Your instructions> Copy out each line below containing "caption".

*** Dataset Section Begins ***

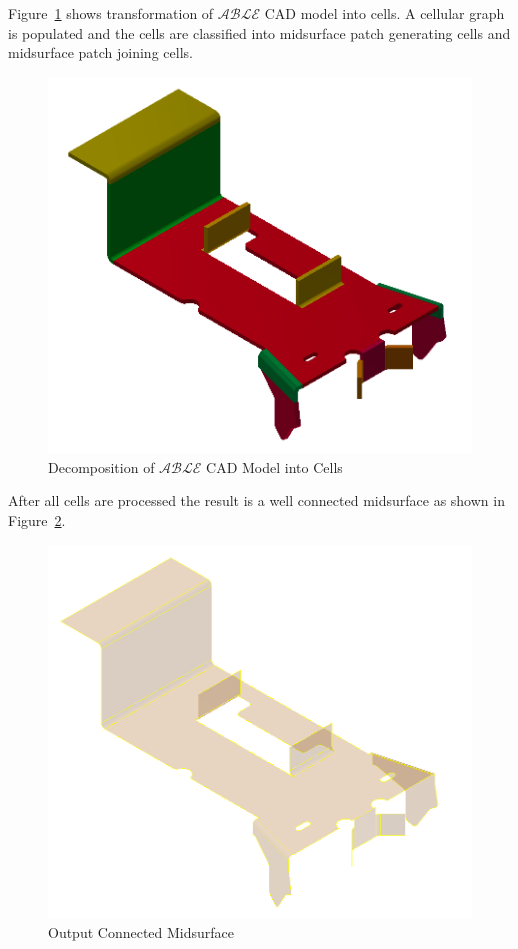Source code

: Figure~\ref{fig:results:stdbracketdecomp} shows transformation of $\mathcal{ABLE}$ CAD model into cells. A cellular graph is populated and the cells are classified into midsurface patch generating cells and midsurface patch joining cells.


\begin{figure}[!h]
\centering     %
\includegraphics[width=0.62\linewidth,valign=t]{../Common/images/CommercialBracket_post_decomposition_model}
\caption{Decomposition of $\mathcal{ABLE}$ CAD Model into Cells}
\label{fig:results:stdbracketdecomp}
\end{figure}


After all cells are processed the result is a well connected midsurface as shown in Figure~\ref{fig:results:stdbracketdmidsurf}.


\begin{figure}[!h]
\centering     %
\includegraphics[width=0.62\linewidth,valign=t]{../Common/images/CommercialBracket_midsurfcelljoin_model}
\caption{Output Connected Midsurface}
\label{fig:results:stdbracketdmidsurf}
\end{figure}

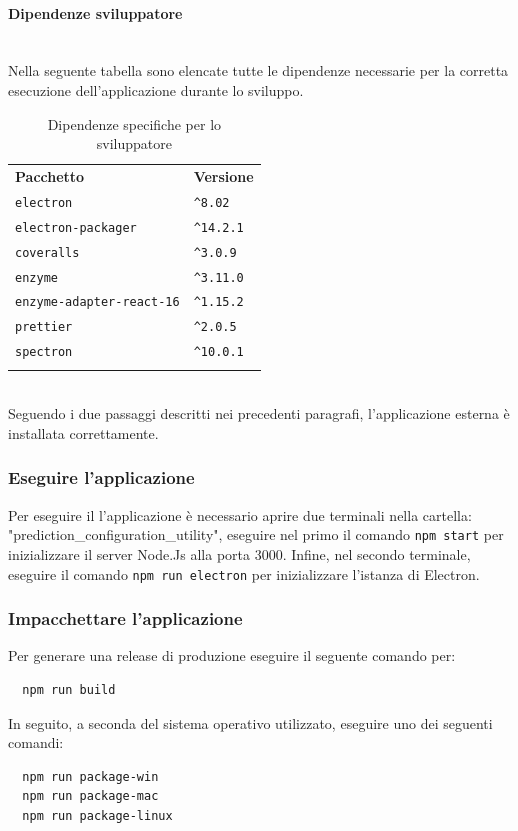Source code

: \paragraph*{Dipendenze sviluppatore}\mbox{}\\ [1mm]
Nella seguente tabella sono elencate tutte le dipendenze necessarie per la corretta esecuzione dell'applicazione durante lo sviluppo.
	\setcounter{table}{1}
	\begin{longtable} {
		>{}p{65mm} 
		>{}p{30mm}
		}
    \rowcolor{gray!50}
    \textbf{Pacchetto} & \textbf{Versione} \TBstrut \\ [2mm]
    \verb|electron| & \verb|^8.02| \TBstrut \\ [2mm]
    \verb|electron-packager| & \verb|^14.2.1| \TBstrut \\ [2mm] 
    \verb|coveralls| & \verb|^3.0.9| \TBstrut \\ [2mm]
    \verb|enzyme| & \verb|^3.11.0| \TBstrut \\ [2mm]
    \verb|enzyme-adapter-react-16| & \verb|^1.15.2| \TBstrut \\ [2mm]
    \verb|prettier| & \verb|^2.0.5| \TBstrut \\ [2mm]
    \verb|spectron| & \verb|^10.0.1| \TBstrut \\ [2mm]
    \rowcolor{white}
    \caption{Dipendenze specifiche per lo sviluppatore}
    \end{longtable}
    \mbox{}\\ [1mm]
Seguendo i due passaggi descritti nei precedenti paragrafi, l'applicazione esterna è installata correttamente.

\subsubsection{Eseguire l'applicazione}%
Per eseguire il l'applicazione è necessario aprire due terminali nella cartella: "prediction\_configuration\_utility", eseguire nel primo il comando \verb|npm start| per inizializzare il server Node.Js alla porta 3000. Infine, nel secondo terminale, eseguire il comando \verb|npm run electron| per inizializzare l'istanza di Electron.

\subsubsection{Impacchettare l'applicazione}%
Per generare una release di produzione eseguire il seguente comando per:
\begin{verbatim}
  npm run build 
\end{verbatim}
In seguito, a seconda del sistema operativo utilizzato, eseguire uno dei seguenti comandi:
\begin{verbatim}
  npm run package-win
  npm run package-mac
  npm run package-linux
\end{verbatim}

*** Dataset Section Ends ***

Solution to this problem>
\caption{Decomposition of $\mathcal{ABLE}$ CAD Model into Cells}
\caption{Output Connected Midsurface}
    \caption{Dipendenze specifiche per lo sviluppatore}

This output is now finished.